+++ INFORMATION SUPPLIED
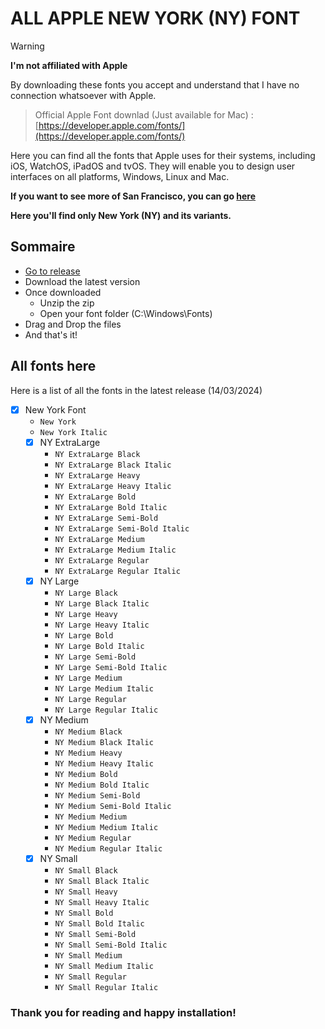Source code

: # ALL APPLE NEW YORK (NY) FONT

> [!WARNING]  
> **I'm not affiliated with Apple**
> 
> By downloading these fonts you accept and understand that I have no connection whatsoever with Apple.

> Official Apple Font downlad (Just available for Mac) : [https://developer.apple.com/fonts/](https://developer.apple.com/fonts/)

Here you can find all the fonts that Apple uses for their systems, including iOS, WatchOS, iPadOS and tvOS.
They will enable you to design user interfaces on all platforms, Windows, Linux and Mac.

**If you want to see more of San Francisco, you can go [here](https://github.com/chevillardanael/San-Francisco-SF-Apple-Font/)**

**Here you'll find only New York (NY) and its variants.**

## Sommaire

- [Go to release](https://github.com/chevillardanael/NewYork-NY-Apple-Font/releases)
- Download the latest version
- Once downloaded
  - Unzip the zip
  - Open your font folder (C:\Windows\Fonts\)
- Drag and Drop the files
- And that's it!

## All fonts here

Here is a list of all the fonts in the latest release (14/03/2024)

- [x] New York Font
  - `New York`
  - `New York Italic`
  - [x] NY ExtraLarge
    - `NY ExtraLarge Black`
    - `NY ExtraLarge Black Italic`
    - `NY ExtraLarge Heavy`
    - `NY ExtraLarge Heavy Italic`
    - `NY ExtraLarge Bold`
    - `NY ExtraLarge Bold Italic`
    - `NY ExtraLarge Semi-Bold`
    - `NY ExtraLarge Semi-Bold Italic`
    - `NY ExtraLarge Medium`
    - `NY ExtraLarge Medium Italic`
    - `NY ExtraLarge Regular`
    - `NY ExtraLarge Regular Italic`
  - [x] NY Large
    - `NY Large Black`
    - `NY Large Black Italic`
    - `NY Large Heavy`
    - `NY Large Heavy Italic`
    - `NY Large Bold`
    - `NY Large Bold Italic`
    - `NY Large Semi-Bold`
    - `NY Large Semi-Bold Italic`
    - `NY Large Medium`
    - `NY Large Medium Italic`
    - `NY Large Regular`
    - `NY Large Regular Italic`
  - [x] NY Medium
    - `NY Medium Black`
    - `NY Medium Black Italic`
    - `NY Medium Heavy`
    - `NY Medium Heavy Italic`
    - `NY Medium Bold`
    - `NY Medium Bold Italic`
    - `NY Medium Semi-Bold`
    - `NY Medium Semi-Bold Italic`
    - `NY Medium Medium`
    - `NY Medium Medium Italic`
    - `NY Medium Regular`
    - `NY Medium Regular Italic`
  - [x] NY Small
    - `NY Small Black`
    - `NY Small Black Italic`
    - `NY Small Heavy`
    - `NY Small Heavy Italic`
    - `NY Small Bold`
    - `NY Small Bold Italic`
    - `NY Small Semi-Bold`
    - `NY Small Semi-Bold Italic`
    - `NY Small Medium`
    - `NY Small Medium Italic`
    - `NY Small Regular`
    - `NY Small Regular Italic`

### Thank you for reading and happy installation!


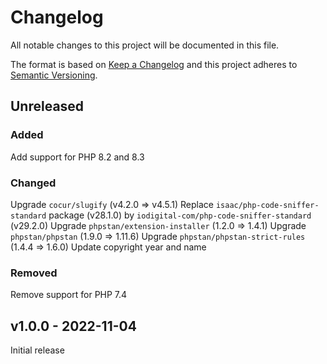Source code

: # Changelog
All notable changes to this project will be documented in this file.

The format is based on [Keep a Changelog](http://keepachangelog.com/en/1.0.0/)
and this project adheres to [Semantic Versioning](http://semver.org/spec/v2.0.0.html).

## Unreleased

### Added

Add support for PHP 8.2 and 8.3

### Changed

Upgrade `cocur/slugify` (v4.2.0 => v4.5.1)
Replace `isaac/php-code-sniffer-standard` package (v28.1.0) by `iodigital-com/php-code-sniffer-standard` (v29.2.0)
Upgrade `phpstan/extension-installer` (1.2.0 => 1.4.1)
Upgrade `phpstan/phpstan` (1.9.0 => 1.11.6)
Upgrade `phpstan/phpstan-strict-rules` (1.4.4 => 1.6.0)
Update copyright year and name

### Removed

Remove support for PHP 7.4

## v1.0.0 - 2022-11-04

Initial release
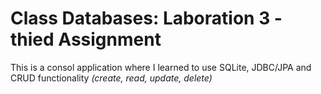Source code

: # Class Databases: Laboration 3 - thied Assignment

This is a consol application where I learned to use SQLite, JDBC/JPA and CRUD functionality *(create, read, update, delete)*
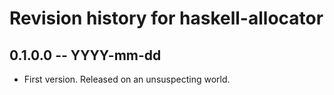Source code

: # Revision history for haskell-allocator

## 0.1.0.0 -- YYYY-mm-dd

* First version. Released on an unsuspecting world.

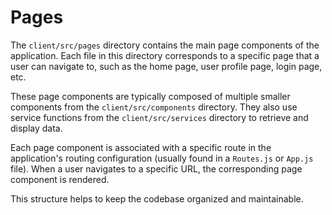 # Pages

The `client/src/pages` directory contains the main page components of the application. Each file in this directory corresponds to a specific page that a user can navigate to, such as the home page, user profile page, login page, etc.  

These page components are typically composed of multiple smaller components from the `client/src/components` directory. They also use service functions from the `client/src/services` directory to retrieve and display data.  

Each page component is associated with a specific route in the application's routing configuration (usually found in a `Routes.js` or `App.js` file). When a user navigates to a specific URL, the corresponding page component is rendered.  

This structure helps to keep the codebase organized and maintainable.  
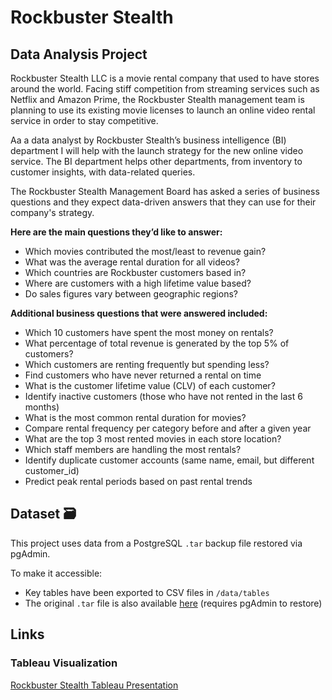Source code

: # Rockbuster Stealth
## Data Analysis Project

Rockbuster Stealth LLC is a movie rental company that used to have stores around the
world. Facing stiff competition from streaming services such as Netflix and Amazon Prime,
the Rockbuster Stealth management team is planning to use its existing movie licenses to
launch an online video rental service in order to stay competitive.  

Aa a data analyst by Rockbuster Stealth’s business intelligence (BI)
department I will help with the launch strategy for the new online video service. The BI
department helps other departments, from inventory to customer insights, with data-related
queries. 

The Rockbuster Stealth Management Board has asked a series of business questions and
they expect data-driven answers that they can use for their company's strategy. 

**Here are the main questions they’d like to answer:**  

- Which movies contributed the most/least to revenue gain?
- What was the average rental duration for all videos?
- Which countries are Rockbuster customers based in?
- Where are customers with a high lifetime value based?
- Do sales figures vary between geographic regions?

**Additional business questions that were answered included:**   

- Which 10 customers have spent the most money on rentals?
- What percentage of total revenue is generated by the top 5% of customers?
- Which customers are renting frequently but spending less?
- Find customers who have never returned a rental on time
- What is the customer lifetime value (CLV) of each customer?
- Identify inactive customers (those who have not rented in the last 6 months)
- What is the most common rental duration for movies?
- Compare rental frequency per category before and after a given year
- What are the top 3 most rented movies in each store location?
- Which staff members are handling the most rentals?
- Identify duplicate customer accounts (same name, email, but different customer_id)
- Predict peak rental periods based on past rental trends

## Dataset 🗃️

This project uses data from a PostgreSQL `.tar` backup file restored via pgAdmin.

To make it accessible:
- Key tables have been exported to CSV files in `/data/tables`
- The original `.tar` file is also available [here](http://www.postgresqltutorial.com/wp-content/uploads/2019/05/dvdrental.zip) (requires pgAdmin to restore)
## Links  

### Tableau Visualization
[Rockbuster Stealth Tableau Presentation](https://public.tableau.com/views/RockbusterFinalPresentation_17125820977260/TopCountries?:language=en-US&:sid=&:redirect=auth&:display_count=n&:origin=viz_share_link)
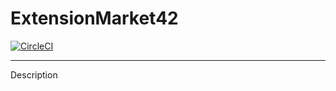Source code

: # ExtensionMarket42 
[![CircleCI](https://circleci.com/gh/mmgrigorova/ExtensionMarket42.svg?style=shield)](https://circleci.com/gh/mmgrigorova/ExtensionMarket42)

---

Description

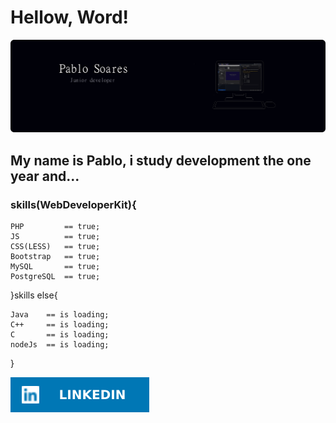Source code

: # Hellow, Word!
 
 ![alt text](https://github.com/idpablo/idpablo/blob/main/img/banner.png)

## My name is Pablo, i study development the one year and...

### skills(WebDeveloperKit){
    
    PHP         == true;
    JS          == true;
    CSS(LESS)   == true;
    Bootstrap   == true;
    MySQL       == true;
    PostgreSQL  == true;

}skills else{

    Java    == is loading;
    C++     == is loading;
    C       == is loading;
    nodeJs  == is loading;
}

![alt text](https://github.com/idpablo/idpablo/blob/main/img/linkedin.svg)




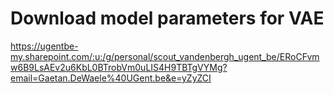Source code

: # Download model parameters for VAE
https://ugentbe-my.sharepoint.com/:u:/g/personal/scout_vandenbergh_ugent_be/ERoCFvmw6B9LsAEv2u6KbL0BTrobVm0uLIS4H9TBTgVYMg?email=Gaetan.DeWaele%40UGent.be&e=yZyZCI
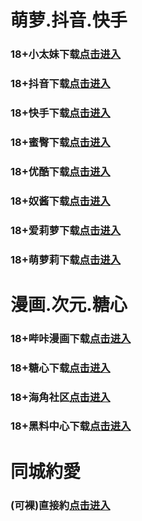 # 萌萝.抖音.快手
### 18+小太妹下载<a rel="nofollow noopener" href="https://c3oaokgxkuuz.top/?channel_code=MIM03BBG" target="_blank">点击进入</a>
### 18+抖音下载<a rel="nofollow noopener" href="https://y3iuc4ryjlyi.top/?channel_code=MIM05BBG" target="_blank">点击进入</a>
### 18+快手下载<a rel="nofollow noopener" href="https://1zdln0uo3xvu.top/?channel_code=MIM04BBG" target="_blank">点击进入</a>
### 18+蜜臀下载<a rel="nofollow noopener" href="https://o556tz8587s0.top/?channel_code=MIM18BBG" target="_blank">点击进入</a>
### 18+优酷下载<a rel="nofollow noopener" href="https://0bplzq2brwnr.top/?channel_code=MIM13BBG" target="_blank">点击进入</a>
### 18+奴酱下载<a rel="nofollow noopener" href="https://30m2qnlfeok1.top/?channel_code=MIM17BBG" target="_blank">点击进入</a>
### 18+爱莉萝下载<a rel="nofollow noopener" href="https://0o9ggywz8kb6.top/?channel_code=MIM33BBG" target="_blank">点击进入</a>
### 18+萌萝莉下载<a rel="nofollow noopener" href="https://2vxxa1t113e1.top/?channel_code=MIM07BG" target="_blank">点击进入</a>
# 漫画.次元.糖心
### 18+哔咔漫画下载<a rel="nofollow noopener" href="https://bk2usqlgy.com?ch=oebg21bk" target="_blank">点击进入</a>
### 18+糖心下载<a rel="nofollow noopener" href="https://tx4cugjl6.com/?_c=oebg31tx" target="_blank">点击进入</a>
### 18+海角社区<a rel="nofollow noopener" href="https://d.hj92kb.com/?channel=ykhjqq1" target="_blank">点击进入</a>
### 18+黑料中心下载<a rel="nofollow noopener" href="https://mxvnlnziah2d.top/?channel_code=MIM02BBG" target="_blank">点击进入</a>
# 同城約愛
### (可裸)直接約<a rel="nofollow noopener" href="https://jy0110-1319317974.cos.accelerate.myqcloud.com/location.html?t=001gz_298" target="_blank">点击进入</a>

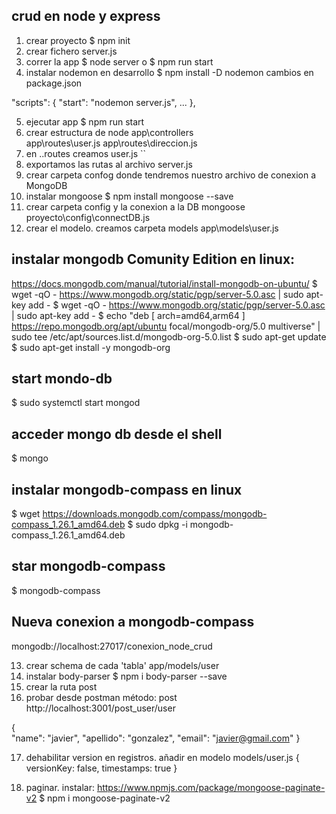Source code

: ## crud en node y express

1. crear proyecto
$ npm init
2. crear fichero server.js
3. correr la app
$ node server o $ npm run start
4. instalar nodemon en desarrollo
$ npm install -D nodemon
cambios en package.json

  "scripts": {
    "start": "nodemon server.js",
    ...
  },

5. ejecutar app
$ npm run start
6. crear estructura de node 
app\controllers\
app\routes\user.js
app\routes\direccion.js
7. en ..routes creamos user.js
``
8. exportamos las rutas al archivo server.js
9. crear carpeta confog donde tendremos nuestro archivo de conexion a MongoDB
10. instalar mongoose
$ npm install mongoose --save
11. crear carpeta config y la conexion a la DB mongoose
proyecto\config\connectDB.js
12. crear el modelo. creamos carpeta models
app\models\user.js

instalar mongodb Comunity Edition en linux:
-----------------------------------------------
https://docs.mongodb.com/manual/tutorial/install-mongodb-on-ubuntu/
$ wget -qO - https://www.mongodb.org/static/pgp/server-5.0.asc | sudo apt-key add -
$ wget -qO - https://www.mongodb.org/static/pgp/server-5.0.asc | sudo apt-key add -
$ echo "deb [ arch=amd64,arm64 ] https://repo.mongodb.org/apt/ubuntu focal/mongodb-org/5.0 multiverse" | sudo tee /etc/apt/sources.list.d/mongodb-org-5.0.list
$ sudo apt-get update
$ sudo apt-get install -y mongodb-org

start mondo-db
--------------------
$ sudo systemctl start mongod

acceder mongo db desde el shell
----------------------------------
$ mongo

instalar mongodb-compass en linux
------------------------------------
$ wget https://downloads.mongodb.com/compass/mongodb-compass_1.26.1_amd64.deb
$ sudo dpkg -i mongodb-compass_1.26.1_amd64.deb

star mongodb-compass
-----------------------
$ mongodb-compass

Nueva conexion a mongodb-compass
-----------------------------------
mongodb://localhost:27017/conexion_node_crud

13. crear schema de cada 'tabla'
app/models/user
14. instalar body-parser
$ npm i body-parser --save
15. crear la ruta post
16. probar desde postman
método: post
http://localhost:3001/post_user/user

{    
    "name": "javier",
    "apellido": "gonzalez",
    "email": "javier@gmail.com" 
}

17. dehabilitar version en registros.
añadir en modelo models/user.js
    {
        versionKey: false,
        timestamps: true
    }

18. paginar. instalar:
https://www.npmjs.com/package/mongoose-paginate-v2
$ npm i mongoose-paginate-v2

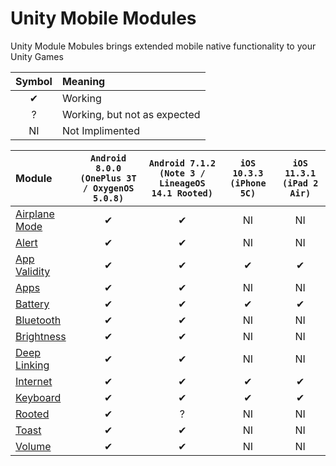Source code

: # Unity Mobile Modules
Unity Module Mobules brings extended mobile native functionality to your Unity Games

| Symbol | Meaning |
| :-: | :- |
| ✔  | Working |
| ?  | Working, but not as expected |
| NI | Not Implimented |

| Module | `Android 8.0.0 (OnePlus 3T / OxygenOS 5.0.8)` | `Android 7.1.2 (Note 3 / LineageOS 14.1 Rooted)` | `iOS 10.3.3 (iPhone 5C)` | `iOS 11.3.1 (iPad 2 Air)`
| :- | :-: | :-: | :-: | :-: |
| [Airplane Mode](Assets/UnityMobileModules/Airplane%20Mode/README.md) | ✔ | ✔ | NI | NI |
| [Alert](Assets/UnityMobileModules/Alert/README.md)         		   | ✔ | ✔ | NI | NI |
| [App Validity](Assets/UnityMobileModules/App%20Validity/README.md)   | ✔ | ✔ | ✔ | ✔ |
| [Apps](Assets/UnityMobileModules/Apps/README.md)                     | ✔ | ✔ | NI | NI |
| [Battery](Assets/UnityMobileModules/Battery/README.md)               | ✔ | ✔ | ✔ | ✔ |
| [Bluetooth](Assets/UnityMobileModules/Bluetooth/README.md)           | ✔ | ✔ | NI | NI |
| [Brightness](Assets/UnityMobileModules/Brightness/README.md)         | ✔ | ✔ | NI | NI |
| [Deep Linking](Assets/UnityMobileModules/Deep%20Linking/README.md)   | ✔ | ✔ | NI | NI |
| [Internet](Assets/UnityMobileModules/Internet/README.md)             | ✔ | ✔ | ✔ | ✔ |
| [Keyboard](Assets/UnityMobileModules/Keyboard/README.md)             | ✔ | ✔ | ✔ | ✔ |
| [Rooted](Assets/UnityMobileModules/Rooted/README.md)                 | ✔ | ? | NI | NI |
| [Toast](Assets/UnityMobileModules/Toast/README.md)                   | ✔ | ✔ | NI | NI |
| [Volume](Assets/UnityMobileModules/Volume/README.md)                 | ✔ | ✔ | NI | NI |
++++++
BRIEF - Copy the entries above exactly, but only from the line holding "world. Facing stiff" through the line holding "launch an online", both included.

EXERCISE OUTPUT -
world. Facing stiff competition from streaming services such as Netflix and Amazon Prime,
the Rockbuster Stealth management team is planning to use its existing movie licenses to
launch an online video rental service in order to stay competitive.  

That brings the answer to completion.